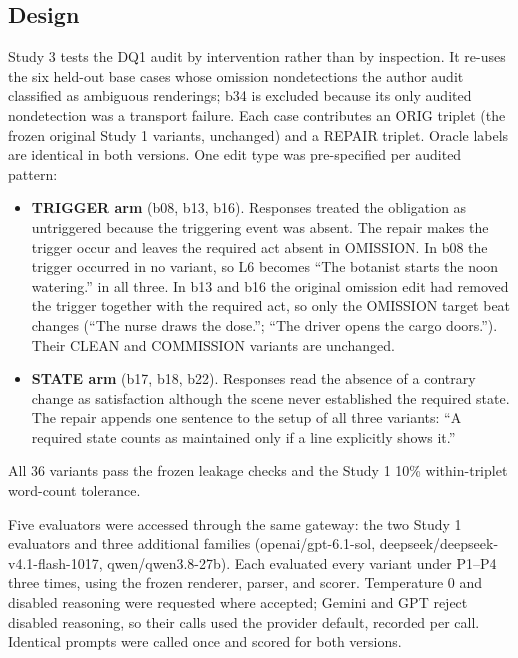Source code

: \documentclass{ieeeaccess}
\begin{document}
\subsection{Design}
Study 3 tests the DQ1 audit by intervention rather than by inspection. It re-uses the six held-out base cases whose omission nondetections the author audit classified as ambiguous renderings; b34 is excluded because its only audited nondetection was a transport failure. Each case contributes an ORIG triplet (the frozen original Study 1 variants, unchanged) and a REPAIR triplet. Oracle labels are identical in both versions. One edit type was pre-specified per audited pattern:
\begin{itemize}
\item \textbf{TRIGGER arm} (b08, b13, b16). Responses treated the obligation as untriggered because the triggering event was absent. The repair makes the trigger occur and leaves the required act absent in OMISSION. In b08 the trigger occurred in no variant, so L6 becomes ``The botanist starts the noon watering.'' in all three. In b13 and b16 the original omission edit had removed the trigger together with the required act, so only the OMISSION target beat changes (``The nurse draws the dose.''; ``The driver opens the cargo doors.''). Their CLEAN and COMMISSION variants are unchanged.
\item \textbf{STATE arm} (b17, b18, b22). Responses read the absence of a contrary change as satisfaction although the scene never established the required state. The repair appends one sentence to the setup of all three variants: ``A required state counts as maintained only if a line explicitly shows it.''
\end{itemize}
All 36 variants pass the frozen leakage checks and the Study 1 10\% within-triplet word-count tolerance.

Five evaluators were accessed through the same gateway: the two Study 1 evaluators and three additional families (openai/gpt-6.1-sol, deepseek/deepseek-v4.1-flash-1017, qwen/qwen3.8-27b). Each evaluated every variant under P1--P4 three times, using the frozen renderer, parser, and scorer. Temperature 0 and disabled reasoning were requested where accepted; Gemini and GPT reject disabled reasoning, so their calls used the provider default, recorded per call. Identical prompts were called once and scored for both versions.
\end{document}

* * *

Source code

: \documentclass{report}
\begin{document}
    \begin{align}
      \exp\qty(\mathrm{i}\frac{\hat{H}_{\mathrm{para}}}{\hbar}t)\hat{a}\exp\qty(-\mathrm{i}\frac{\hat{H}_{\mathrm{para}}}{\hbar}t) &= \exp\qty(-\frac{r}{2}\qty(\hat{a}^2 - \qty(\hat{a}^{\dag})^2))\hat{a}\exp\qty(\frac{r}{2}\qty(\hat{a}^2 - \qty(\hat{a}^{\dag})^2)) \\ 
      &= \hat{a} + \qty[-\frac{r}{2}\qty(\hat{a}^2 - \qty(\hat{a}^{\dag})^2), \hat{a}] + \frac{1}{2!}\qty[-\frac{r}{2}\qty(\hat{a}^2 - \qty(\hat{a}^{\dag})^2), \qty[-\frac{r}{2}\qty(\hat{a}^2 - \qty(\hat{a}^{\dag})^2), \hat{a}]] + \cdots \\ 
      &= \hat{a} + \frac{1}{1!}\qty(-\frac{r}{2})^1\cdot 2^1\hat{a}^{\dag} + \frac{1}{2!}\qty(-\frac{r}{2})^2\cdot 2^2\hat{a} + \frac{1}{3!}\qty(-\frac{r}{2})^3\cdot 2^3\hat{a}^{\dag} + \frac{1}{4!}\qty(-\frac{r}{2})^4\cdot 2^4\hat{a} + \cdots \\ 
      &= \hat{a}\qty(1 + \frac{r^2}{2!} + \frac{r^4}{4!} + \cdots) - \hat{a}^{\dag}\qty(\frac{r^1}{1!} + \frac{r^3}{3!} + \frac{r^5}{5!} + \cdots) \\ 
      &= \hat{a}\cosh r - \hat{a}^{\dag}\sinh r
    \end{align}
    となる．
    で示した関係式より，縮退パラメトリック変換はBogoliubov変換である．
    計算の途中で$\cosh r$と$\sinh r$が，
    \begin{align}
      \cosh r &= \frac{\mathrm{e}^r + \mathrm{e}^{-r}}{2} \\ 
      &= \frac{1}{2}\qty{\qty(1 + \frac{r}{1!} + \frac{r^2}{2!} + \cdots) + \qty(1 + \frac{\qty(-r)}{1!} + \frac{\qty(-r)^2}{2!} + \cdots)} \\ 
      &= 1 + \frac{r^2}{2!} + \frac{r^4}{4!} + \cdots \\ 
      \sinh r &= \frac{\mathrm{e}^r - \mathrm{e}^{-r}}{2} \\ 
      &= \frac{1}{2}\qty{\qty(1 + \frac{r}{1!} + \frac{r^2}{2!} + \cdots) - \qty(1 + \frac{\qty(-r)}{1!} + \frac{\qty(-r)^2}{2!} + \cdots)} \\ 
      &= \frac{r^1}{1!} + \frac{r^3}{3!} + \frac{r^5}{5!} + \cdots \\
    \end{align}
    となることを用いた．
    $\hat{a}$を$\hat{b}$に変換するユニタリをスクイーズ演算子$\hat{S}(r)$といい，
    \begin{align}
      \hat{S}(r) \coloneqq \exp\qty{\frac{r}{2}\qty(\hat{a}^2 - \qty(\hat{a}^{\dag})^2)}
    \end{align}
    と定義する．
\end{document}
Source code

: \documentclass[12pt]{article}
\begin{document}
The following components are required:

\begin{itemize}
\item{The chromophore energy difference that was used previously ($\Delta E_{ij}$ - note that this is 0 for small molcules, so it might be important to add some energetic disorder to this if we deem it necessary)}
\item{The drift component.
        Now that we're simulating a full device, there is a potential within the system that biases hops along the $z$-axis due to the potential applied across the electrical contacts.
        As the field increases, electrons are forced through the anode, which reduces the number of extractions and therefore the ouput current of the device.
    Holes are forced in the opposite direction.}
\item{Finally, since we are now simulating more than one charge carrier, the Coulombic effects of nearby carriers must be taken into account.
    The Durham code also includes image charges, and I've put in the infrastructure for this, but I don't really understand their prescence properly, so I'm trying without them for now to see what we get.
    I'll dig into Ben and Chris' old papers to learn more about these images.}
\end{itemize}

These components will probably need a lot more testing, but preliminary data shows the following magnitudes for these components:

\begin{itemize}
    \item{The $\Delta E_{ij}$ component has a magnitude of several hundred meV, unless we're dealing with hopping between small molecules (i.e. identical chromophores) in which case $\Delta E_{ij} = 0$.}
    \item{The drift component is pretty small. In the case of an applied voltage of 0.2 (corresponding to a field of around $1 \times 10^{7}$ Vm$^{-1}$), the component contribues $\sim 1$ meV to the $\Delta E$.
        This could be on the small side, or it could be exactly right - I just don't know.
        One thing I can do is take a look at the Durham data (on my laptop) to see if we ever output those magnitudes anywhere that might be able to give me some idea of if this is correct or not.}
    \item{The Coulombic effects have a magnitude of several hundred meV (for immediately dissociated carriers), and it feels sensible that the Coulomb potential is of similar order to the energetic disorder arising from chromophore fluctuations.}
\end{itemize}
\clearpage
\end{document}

Try it |
Copy the records above exactly, beginning at the line that contains "As the field" and stopping after the line that contains "taken into account.".

Reply to the exercise |
        As the field increases, electrons are forced through the anode, which reduces the number of extractions and therefore the ouput current of the device.
    Holes are forced in the opposite direction.}
\item{Finally, since we are now simulating more than one charge carrier, the Coulombic effects of nearby carriers must be taken into account.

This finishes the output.